In short, Bitcoin’s next breakout may depend less on on-chain dynamics and more on how Wall Street reacts to Washington, making the coming weeks a pivotal test of whether “Uptober” can still live up to its name.

Why Rate Cuts are Bullish for BTC

On Oct. 29, the Federal Reserve is scheduled to hold its next Federal Market Open Committee (FOMC) meetings. These are the meetings where America’s central bank decides to make changes in interest rates. There is a high likelihood that the Fed cuts interest rates once again.

At least, that’s the view of CME Group’s FedWatch, which says that there is a 94.7% chance that the Fed cuts rates by 25 basis points, or 0.25%, from the current 4%-4.25% target rate, down to 3.75%-4%.

Why are lower interest rates bullish for Bitcoin prices? Lower interest rates mean greater market liquidity, which in turns spur a “risk on” sentiment among investors. When investors are in “risk on” mode, more speculative asset classes, whether they be growth stocks, or in this case, cryptocurrencies, typically experience an increase in value.

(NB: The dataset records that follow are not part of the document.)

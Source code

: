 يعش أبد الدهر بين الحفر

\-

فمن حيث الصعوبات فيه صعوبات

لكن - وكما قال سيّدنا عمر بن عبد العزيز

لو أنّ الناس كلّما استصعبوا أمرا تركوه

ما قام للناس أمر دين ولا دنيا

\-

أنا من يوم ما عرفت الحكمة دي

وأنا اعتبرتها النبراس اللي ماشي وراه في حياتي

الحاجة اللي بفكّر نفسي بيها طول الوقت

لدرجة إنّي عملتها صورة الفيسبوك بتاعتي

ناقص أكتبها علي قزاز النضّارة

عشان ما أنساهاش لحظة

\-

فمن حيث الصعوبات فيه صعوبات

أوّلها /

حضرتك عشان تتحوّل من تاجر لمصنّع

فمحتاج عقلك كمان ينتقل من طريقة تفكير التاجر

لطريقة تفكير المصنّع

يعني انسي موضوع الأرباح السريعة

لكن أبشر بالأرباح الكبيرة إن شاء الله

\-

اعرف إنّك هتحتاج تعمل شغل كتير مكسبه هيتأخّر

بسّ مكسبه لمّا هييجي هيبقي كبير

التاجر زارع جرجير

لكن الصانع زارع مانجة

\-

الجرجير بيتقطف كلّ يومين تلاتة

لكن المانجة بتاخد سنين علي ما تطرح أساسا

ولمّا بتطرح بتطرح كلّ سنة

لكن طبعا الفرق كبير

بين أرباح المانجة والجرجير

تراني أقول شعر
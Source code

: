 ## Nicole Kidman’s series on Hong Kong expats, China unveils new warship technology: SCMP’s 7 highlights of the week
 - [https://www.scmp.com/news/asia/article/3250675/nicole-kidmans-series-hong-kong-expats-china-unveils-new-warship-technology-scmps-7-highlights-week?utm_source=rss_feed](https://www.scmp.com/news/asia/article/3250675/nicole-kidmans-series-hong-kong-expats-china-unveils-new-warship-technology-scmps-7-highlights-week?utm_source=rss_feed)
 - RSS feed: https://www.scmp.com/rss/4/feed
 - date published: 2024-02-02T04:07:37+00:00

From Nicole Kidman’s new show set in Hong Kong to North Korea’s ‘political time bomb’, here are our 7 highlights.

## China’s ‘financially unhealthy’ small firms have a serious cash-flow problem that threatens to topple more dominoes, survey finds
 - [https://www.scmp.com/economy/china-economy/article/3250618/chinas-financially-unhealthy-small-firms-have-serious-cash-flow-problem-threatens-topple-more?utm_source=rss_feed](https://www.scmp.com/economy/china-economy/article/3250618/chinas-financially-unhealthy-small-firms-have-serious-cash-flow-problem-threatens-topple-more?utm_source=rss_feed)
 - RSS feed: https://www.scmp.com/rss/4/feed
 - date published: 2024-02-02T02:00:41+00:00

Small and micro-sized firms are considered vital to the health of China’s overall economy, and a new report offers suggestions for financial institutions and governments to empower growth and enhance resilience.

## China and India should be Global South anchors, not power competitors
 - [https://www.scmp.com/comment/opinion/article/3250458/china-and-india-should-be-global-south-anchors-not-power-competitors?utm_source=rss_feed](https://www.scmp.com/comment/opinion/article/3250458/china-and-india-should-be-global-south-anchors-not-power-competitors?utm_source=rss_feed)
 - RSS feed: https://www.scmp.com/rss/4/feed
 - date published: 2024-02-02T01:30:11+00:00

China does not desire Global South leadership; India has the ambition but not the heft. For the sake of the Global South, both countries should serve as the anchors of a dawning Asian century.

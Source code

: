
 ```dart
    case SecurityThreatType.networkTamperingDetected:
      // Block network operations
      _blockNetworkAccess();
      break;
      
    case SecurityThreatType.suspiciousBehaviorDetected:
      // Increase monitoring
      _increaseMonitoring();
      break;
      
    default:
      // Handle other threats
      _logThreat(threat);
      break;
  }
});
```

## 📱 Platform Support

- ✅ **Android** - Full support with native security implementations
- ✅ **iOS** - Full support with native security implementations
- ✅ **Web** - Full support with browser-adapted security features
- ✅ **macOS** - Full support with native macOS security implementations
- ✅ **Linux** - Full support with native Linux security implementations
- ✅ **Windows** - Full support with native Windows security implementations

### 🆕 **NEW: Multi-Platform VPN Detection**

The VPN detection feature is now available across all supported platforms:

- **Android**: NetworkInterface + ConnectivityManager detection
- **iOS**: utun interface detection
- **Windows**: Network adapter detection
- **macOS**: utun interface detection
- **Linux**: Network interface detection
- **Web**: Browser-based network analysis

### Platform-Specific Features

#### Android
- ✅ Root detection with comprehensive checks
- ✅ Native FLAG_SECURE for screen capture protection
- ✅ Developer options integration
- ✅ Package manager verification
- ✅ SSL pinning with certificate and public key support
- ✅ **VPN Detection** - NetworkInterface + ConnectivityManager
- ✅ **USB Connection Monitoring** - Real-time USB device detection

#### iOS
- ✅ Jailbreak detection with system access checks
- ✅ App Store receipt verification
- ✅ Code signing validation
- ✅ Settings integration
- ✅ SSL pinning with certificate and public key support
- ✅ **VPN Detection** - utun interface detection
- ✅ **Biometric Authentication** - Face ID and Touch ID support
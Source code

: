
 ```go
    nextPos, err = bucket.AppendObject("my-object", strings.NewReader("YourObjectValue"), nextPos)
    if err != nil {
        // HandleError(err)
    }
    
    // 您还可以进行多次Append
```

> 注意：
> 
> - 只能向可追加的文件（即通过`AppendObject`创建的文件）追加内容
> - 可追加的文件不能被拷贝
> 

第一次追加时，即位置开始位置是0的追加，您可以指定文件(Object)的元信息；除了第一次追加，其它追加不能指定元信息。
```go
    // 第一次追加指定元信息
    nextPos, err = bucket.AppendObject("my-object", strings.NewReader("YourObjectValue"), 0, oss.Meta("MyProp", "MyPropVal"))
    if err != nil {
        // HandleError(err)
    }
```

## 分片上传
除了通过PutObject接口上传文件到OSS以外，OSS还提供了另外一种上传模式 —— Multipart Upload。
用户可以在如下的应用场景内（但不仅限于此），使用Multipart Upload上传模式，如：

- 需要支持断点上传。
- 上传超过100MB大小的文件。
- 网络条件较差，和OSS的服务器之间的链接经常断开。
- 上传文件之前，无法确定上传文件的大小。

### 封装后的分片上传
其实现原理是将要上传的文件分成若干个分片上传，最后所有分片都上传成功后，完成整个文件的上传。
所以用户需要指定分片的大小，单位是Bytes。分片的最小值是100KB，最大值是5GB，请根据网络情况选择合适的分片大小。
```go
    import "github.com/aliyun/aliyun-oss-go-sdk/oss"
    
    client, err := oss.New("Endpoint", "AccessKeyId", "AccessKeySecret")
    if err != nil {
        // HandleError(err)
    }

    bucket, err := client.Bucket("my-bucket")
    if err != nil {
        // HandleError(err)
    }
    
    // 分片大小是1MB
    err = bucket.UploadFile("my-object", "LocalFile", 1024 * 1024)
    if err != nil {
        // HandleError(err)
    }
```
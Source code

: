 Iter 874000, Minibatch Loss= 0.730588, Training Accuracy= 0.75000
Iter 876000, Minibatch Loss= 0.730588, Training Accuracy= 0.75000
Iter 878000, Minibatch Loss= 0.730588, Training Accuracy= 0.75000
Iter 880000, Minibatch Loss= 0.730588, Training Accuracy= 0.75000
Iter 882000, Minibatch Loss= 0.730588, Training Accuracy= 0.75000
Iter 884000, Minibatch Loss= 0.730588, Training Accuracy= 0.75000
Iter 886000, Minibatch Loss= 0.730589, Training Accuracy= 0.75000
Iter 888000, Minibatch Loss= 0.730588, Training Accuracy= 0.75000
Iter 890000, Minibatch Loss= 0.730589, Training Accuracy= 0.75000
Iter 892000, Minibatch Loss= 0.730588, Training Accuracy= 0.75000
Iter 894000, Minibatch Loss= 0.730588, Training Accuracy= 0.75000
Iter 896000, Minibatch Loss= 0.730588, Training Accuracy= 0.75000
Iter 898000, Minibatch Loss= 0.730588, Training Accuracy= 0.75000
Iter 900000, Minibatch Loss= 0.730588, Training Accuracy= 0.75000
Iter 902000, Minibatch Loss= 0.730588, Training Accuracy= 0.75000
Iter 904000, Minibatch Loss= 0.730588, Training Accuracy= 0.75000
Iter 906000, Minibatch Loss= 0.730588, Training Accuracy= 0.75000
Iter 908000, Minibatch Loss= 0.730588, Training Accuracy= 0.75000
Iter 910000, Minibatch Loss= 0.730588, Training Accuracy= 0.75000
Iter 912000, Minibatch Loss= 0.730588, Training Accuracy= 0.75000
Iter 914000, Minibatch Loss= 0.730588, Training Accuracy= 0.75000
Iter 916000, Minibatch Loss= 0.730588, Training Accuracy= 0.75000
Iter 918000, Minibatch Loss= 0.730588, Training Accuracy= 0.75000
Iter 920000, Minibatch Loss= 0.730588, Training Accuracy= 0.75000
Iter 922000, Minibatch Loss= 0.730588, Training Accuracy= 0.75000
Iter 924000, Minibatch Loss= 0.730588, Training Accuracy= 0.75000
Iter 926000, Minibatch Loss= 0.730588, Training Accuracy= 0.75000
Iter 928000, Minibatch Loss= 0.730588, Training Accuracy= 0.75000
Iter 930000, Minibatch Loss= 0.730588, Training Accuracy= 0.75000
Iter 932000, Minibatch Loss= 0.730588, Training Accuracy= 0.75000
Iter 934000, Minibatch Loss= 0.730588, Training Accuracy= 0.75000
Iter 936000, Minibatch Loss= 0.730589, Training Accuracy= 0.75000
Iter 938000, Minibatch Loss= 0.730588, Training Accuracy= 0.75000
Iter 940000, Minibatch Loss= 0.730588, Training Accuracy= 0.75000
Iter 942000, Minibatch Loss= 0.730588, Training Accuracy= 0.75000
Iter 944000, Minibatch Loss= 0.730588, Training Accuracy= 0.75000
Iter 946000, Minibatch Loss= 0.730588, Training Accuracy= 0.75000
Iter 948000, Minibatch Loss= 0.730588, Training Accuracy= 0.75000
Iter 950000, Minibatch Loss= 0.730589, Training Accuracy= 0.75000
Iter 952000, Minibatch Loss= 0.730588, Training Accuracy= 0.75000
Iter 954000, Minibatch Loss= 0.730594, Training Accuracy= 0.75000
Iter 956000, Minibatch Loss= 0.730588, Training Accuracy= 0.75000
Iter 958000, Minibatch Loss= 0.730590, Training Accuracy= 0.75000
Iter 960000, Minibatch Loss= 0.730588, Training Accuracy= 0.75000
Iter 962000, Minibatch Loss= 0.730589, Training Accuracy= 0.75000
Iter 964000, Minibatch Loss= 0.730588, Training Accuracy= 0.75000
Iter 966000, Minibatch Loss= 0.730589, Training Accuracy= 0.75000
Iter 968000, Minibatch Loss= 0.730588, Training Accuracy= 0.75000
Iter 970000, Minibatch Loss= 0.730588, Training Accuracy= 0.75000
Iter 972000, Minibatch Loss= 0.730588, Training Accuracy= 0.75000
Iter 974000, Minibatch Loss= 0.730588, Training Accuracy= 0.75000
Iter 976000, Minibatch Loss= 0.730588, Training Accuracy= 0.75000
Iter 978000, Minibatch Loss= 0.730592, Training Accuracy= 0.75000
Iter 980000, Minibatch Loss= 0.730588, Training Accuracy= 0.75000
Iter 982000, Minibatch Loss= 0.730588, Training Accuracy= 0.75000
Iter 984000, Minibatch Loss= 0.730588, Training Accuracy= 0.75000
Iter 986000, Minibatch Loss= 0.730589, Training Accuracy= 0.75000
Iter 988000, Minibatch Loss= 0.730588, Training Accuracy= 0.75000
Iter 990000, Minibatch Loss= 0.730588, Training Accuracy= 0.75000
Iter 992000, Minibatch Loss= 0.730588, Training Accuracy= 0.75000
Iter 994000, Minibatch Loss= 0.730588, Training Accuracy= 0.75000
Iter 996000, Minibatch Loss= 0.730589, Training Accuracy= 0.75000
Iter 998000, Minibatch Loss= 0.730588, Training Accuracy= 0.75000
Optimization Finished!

Make no mistake. Fedwatch isn’t unique in its highly confident view. It may just be stating the obvious, based on how institutional investors continue to steadily invest in spot Bitcoin ETFs, and how publicly-traded companies continue to stockpile Bitcoin in their corporate treasuries.

Institutional interest continues to increase even with the recent crypto pull-back. One example of this is the recent partnership between crypto exchange leader Binance and global investment leader Franklin Templeton. Binance CEO Richard Teng commented on the partnership in a recent X post, “We continue to see a convergence of TradFi and crypto, furthering adoption and legitimacy of crypto. We are proud to partner with #FranklinTempleton @FTI_Global which is a great testament to the positive momentum and the integration of crypto in the broader financial system.”

A Growth Stock Rally Could Give a Bitcoin Rebound More Runway

As a risk-on asset, Bitcoin tends to move in tandem with growth stocks, particularly those that dominate indices like the Nasdaq-100. If the Federal Reserve follows through with a rate cut later this month, the resulting drop in yields could reignite demand for high-growth equities, extending the rebound already underway in tech and innovation-heavy sectors.

That momentum could easily spill over into digital assets. Bitcoin has maintained a notably high correlation with the Nasdaq-100 in recent quarters, a relationship reinforced during its recent pullback, which coincided with equity weakness amid renewed U.S.–China trade tensions. As those fears ease and growth stocks regain traction, Bitcoin has begun climbing back in parallel, albeit more gradually.

Beyond monetary policy, additional catalysts could keep the recovery alive. A strong earnings season from Big Tech names, including Apple, Nvidia, and Microsoft, could sustain investor confidence and further buoy broader risk sentiment. Combined with the prospect of easier credit conditions, these dynamics give Bitcoin ample runway for a renewed rally into year-end.

So while “Uptober” may have disappointed, the setup for an “Upvember” or even “Upcember” remains very much in play if macro tailwinds align.

The Bottom Line

In Binance Research’s August 2025 edition of 10 Charts Shaping 2025, one of the key topics discussed was the outsized performance of cryptocurrencies, including Bitcoin, relative to traditional asset benchmarks:

Since the latest pullback, however, Bitcoin’s YTD price performance has taken a hit, falling down to the low double-digits, similar to that of the S&P 500. This recent weakness notwithstanding, though, a return to “risk on,” spurred by an additional 25 basis point rate cut, may be just around the corner.

Keep in mind, too, that, as spot gold prices soar to new all-time highs, while Bitcoin flounders, BTC has become undervalued relative to gold once again. If a greater number of market participants begin to once again appreciate Bitcoin’s strength as a U.S. Dollar alternative, BTC could rise, as it starts to benefit from the “debasement trade” that has been driving this latest mega-rally in spot gold prices.